### EXERCISE AIM
Set the whole listing down again, word for word, with no pictures.

....

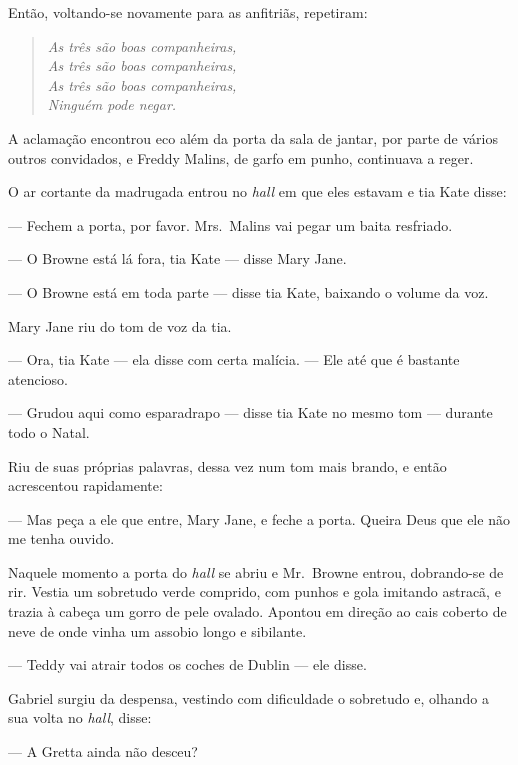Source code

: Então, voltando-se novamente para as anfitriãs, repetiram:

\begin{verse}\itshape
As três são boas companheiras,\\
As três são boas companheiras,\\\clearpage
As três são boas companheiras,\\
Ninguém pode negar.
\end{verse}

A aclamação encontrou eco além da porta da sala de jantar, por parte de vários
outros convidados, e Freddy Malins, de garfo em punho, continuava a reger.

\smallskip

\noindent\dotfill

\smallskip

O ar cortante da madrugada entrou no \textit{hall} em que eles estavam e tia
Kate disse:

--- Fechem a porta, por favor.  Mrs.~Malins vai pegar um baita resfriado.

--- O Browne está lá fora, tia Kate --- disse Mary Jane.

--- O Browne está em toda parte --- disse tia Kate, baixando o volume da voz.

Mary Jane riu do tom de voz da tia.

--- Ora, tia Kate --- ela disse com certa malícia.  --- Ele até que é bastante
atencioso.

--- Grudou aqui como esparadrapo --- disse tia Kate no mesmo tom --- durante
todo o Natal.

Riu de suas próprias palavras, dessa vez num tom mais brando, e então
acrescentou rapidamente:

--- Mas peça a ele que entre, Mary Jane, e feche a porta.  Queira Deus que ele
não me tenha ouvido.

Naquele momento a porta do \textit{hall} se abriu e Mr.~Browne entrou,
dobrando-se de rir.  Vestia um sobretudo verde comprido, com punhos e gola
imitando astracã, e trazia à cabeça um gorro de pele ovalado.  Apontou em
direção ao cais coberto de neve de onde vinha um assobio longo e sibilante.

--- Teddy vai atrair todos os coches de Dublin --- ele disse.

Gabriel surgiu da despensa, vestindo com dificuldade o sobretudo e, olhando a
sua volta no \textit{hall}, disse:

--- A Gretta ainda não desceu?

....

### ANSWER BOX
Source code

: Então, voltando-se novamente para as anfitriãs, repetiram:

\begin{verse}\itshape
As três são boas companheiras,\\
As três são boas companheiras,\\\clearpage
As três são boas companheiras,\\
Ninguém pode negar.
\end{verse}

A aclamação encontrou eco além da porta da sala de jantar, por parte de vários
outros convidados, e Freddy Malins, de garfo em punho, continuava a reger.

\smallskip

\noindent\dotfill

\smallskip

O ar cortante da madrugada entrou no \textit{hall} em que eles estavam e tia
Kate disse:

--- Fechem a porta, por favor.  Mrs.~Malins vai pegar um baita resfriado.

--- O Browne está lá fora, tia Kate --- disse Mary Jane.

--- O Browne está em toda parte --- disse tia Kate, baixando o volume da voz.

Mary Jane riu do tom de voz da tia.

--- Ora, tia Kate --- ela disse com certa malícia.  --- Ele até que é bastante
atencioso.

--- Grudou aqui como esparadrapo --- disse tia Kate no mesmo tom --- durante
todo o Natal.

Riu de suas próprias palavras, dessa vez num tom mais brando, e então
acrescentou rapidamente:

--- Mas peça a ele que entre, Mary Jane, e feche a porta.  Queira Deus que ele
não me tenha ouvido.

Naquele momento a porta do \textit{hall} se abriu e Mr.~Browne entrou,
dobrando-se de rir.  Vestia um sobretudo verde comprido, com punhos e gola
imitando astracã, e trazia à cabeça um gorro de pele ovalado.  Apontou em
direção ao cais coberto de neve de onde vinha um assobio longo e sibilante.

--- Teddy vai atrair todos os coches de Dublin --- ele disse.

Gabriel surgiu da despensa, vestindo com dificuldade o sobretudo e, olhando a
sua volta no \textit{hall}, disse:

--- A Gretta ainda não desceu?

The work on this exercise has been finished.